YOUR INSTRUCTIONS: What you return must be every line below that includes the word "value".

LISTED RECORDS:
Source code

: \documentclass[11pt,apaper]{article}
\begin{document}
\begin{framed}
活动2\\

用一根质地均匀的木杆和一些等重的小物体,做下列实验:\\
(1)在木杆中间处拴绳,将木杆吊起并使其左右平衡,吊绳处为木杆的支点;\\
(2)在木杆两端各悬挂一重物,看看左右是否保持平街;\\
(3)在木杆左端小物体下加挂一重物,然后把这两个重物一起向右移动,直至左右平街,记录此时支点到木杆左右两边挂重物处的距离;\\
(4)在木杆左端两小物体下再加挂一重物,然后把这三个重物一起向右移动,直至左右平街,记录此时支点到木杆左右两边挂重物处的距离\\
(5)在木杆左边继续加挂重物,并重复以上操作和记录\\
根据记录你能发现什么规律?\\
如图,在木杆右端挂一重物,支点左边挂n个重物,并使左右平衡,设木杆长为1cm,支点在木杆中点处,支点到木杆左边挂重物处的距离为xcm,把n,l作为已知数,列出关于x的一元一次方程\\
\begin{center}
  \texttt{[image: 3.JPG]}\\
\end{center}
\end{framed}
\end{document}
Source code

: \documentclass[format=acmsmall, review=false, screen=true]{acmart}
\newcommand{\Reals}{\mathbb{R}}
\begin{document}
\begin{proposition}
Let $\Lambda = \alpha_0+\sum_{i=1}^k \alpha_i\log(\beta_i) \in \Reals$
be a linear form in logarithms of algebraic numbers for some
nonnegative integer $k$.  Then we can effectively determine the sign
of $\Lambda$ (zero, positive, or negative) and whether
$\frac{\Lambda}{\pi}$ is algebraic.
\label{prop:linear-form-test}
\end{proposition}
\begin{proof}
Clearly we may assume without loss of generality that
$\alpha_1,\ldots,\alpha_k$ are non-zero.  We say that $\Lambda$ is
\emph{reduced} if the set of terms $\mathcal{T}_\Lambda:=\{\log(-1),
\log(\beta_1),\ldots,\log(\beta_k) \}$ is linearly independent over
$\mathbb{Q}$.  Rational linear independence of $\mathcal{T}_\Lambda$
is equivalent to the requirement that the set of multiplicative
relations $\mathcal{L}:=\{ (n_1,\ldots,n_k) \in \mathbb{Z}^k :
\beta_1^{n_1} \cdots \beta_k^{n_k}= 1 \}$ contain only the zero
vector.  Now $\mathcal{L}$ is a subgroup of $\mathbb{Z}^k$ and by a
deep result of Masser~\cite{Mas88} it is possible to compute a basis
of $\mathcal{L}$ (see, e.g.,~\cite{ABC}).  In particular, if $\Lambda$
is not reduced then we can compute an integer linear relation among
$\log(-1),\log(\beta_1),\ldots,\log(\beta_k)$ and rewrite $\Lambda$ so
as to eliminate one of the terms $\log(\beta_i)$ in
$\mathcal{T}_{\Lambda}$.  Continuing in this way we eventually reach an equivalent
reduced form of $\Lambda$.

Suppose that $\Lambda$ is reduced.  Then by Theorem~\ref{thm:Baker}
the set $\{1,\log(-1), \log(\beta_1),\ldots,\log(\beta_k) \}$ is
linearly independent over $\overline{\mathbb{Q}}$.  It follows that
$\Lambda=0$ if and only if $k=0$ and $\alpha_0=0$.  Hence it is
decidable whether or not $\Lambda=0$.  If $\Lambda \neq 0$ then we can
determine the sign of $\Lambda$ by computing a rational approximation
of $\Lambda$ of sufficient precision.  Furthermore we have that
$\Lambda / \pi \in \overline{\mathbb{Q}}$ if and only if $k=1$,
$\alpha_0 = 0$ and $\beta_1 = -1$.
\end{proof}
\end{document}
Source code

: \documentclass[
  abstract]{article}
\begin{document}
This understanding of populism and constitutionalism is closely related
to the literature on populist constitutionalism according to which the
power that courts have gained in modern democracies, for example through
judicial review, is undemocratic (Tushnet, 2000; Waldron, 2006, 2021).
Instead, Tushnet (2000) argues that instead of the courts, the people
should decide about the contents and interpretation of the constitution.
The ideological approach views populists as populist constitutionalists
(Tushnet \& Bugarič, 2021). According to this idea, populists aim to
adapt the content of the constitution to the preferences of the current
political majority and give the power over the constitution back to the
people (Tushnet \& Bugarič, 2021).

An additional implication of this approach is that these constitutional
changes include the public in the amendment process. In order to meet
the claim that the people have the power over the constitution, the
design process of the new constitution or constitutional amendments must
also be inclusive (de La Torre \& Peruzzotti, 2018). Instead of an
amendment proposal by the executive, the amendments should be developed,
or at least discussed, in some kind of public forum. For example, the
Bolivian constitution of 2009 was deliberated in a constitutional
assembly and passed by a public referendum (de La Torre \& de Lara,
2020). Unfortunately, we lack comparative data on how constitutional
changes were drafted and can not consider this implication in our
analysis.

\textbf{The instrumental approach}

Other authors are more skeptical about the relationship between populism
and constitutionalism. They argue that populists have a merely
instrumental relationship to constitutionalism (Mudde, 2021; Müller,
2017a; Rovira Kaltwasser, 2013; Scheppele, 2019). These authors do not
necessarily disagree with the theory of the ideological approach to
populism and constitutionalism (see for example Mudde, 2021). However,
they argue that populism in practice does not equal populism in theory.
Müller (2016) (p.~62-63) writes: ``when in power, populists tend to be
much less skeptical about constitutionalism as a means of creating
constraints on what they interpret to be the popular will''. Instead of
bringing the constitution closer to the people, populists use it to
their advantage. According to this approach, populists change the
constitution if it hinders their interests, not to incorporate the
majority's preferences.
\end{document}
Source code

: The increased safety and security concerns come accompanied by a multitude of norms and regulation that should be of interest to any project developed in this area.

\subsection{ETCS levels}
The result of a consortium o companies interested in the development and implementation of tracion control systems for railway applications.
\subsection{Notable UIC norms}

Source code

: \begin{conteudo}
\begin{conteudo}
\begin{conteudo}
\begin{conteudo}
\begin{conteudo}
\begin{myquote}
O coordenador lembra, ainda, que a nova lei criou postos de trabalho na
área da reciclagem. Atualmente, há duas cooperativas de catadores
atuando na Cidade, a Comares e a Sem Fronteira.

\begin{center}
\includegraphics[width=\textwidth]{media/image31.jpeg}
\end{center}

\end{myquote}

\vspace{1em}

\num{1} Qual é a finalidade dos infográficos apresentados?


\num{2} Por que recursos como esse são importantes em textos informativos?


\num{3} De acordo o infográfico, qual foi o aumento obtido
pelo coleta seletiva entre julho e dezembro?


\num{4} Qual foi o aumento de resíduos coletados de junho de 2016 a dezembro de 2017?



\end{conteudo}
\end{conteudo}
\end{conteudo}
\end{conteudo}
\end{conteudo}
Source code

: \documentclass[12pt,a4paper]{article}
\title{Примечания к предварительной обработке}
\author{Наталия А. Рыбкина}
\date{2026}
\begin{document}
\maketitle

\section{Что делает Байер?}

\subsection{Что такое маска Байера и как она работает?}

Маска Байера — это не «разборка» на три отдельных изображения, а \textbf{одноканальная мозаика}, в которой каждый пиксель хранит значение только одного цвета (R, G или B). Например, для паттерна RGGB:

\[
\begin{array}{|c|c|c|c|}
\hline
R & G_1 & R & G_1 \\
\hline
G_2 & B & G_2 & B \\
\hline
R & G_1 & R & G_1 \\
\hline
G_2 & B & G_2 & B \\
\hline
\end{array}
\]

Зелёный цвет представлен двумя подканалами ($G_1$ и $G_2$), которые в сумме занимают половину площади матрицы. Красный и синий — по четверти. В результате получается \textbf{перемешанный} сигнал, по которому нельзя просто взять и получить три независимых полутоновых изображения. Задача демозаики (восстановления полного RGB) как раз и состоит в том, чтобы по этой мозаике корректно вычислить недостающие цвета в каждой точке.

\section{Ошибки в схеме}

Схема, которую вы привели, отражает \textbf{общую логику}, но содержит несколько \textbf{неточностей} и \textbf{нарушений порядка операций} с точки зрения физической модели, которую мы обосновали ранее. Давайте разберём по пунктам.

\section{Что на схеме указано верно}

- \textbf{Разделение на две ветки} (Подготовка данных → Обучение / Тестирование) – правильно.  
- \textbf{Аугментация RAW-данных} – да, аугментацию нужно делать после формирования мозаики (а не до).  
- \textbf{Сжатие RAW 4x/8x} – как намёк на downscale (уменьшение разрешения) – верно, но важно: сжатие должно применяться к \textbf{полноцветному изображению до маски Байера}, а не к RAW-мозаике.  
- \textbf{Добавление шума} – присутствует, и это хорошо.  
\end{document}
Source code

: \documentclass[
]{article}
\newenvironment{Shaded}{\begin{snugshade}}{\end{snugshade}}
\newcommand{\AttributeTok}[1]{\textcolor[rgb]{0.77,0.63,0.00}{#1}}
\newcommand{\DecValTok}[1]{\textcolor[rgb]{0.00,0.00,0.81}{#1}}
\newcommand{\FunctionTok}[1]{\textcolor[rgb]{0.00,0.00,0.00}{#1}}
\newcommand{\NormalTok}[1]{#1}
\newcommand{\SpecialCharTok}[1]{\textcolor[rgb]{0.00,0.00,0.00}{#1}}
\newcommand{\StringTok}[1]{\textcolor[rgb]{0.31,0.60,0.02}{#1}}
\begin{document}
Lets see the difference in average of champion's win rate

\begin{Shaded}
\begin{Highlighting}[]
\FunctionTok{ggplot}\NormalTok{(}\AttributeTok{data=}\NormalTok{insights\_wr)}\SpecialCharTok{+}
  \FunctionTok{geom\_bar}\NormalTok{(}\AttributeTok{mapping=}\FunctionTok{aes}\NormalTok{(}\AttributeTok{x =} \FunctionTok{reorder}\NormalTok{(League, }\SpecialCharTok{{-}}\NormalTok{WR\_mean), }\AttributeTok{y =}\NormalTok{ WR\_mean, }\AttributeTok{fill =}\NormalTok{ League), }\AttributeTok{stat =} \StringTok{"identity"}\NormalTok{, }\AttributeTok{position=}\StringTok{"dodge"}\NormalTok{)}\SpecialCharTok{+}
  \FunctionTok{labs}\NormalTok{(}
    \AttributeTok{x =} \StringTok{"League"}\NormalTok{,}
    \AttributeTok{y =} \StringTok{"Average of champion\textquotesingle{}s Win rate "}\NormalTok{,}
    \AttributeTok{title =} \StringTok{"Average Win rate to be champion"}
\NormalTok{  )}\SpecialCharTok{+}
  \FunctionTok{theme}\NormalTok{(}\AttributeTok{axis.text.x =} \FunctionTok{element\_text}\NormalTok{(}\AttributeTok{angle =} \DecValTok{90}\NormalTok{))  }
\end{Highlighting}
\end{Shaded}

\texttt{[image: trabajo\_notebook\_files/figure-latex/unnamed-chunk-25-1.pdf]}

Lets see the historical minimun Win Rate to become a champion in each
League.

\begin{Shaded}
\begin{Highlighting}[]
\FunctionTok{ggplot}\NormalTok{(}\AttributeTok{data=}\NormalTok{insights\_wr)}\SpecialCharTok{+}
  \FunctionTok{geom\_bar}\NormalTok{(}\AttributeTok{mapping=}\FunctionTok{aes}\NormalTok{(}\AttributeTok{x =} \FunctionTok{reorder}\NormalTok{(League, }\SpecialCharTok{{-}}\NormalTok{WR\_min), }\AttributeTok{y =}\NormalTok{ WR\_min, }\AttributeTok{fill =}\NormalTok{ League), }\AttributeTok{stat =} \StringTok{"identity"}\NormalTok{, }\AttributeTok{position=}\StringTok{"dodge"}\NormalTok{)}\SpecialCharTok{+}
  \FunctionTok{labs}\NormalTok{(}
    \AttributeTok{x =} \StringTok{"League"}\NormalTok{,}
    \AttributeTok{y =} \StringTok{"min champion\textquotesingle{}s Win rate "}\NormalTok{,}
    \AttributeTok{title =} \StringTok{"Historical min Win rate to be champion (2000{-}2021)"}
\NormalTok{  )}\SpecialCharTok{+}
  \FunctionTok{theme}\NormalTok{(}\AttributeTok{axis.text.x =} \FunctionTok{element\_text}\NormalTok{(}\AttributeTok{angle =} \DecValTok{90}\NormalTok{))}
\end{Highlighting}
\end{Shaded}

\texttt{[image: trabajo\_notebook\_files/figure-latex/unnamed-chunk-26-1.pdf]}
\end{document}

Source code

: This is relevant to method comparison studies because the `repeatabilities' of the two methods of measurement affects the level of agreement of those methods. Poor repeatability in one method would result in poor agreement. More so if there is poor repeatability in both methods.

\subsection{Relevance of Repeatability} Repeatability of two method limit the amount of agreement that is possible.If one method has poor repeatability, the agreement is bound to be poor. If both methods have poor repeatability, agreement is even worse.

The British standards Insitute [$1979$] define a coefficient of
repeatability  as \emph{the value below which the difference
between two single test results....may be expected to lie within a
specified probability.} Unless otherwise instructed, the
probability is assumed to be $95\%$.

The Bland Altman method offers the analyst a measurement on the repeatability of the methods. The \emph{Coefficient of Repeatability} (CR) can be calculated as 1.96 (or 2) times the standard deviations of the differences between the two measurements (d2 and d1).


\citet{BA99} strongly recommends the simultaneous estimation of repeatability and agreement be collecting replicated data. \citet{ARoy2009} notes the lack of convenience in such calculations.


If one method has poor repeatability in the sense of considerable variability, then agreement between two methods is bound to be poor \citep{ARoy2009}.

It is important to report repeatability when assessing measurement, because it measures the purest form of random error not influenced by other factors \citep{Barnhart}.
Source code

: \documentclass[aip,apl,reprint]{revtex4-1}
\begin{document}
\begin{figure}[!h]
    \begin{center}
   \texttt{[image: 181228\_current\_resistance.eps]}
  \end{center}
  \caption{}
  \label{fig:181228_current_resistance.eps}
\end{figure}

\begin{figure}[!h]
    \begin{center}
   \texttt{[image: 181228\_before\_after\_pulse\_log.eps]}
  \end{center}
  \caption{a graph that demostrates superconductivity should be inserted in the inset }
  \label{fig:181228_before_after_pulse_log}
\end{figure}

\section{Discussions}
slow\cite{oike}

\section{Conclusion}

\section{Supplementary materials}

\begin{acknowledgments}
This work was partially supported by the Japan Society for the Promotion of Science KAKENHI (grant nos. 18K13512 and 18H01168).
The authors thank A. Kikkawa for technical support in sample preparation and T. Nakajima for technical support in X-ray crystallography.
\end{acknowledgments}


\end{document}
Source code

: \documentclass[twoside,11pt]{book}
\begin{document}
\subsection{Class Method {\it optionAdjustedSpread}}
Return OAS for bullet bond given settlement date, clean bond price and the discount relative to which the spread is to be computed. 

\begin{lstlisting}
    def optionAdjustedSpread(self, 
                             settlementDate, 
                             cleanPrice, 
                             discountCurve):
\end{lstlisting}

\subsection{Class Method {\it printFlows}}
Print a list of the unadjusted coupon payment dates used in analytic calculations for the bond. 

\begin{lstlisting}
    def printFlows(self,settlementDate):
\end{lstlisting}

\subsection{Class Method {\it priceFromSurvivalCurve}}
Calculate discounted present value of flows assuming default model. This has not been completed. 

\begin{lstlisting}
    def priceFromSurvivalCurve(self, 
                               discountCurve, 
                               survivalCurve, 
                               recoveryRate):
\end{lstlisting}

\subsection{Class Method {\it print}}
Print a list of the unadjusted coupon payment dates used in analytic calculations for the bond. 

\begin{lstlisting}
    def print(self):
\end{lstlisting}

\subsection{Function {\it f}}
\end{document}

ANSWER FOR THE TASK:
repeatability  as \emph{the value below which the difference
Calculate discounted present value of flows assuming default model. This has not been completed. 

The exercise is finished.